**Plain-text document sources**
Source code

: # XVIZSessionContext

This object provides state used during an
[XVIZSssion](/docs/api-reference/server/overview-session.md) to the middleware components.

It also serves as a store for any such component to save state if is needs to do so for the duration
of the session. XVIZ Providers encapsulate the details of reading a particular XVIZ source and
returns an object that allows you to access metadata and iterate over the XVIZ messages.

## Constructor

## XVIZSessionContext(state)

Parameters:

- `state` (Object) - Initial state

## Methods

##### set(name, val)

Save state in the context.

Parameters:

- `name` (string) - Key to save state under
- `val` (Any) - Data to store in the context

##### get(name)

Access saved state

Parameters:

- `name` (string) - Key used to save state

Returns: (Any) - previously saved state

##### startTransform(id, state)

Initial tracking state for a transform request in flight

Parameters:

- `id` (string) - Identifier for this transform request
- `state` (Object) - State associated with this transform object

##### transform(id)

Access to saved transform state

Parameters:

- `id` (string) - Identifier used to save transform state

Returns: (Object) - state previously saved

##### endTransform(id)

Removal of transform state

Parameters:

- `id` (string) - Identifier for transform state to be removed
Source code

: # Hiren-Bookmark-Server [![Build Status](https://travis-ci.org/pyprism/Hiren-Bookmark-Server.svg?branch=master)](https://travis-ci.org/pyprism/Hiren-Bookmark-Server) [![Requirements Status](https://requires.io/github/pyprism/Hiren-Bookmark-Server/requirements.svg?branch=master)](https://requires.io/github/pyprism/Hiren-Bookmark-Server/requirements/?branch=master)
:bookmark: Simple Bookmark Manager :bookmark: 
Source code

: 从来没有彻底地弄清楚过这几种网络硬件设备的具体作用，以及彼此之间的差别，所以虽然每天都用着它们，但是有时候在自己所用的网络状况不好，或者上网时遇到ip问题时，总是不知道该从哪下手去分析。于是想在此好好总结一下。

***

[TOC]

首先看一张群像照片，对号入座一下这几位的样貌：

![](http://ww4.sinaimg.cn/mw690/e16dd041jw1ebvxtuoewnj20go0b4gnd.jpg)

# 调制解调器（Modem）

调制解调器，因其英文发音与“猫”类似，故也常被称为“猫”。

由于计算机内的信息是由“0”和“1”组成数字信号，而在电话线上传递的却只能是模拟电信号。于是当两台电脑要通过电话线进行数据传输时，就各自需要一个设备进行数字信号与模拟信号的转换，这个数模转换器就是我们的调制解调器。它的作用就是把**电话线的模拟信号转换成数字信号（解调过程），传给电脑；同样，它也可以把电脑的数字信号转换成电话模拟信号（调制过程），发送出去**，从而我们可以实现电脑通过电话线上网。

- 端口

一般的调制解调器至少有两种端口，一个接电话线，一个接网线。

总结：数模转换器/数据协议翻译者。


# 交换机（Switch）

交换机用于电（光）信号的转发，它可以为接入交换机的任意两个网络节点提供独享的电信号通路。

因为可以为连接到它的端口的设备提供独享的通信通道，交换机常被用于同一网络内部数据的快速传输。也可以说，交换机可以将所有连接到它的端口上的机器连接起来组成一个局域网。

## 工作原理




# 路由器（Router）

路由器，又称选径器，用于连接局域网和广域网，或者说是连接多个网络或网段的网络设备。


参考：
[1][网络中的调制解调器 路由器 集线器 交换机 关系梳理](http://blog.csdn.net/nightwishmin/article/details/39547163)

**Your objective**
Your response should consist of the records, printed exactly.

**Exercise response**
Source code

: # XVIZSessionContext

This object provides state used during an
[XVIZSssion](/docs/api-reference/server/overview-session.md) to the middleware components.

It also serves as a store for any such component to save state if is needs to do so for the duration
of the session. XVIZ Providers encapsulate the details of reading a particular XVIZ source and
returns an object that allows you to access metadata and iterate over the XVIZ messages.

## Constructor

## XVIZSessionContext(state)

Parameters:

- `state` (Object) - Initial state

## Methods

##### set(name, val)

Save state in the context.

Parameters:

- `name` (string) - Key to save state under
- `val` (Any) - Data to store in the context

##### get(name)

Access saved state

Parameters:

- `name` (string) - Key used to save state

Returns: (Any) - previously saved state

##### startTransform(id, state)

Initial tracking state for a transform request in flight

Parameters:

- `id` (string) - Identifier for this transform request
- `state` (Object) - State associated with this transform object

##### transform(id)

Access to saved transform state

Parameters:

- `id` (string) - Identifier used to save transform state

Returns: (Object) - state previously saved

##### endTransform(id)

Removal of transform state

Parameters:

- `id` (string) - Identifier for transform state to be removed
Source code

: # Hiren-Bookmark-Server [![Build Status](https://travis-ci.org/pyprism/Hiren-Bookmark-Server.svg?branch=master)](https://travis-ci.org/pyprism/Hiren-Bookmark-Server) [![Requirements Status](https://requires.io/github/pyprism/Hiren-Bookmark-Server/requirements.svg?branch=master)](https://requires.io/github/pyprism/Hiren-Bookmark-Server/requirements/?branch=master)
:bookmark: Simple Bookmark Manager :bookmark: 
Source code

: 从来没有彻底地弄清楚过这几种网络硬件设备的具体作用，以及彼此之间的差别，所以虽然每天都用着它们，但是有时候在自己所用的网络状况不好，或者上网时遇到ip问题时，总是不知道该从哪下手去分析。于是想在此好好总结一下。

***

[TOC]

首先看一张群像照片，对号入座一下这几位的样貌：

![](http://ww4.sinaimg.cn/mw690/e16dd041jw1ebvxtuoewnj20go0b4gnd.jpg)

# 调制解调器（Modem）

调制解调器，因其英文发音与“猫”类似，故也常被称为“猫”。

由于计算机内的信息是由“0”和“1”组成数字信号，而在电话线上传递的却只能是模拟电信号。于是当两台电脑要通过电话线进行数据传输时，就各自需要一个设备进行数字信号与模拟信号的转换，这个数模转换器就是我们的调制解调器。它的作用就是把**电话线的模拟信号转换成数字信号（解调过程），传给电脑；同样，它也可以把电脑的数字信号转换成电话模拟信号（调制过程），发送出去**，从而我们可以实现电脑通过电话线上网。

- 端口

一般的调制解调器至少有两种端口，一个接电话线，一个接网线。

总结：数模转换器/数据协议翻译者。


# 交换机（Switch）

交换机用于电（光）信号的转发，它可以为接入交换机的任意两个网络节点提供独享的电信号通路。

因为可以为连接到它的端口的设备提供独享的通信通道，交换机常被用于同一网络内部数据的快速传输。也可以说，交换机可以将所有连接到它的端口上的机器连接起来组成一个局域网。

## 工作原理




# 路由器（Router）

路由器，又称选径器，用于连接局域网和广域网，或者说是连接多个网络或网段的网络设备。


参考：
[1][网络中的调制解调器 路由器 集线器 交换机 关系梳理](http://blog.csdn.net/nightwishmin/article/details/39547163)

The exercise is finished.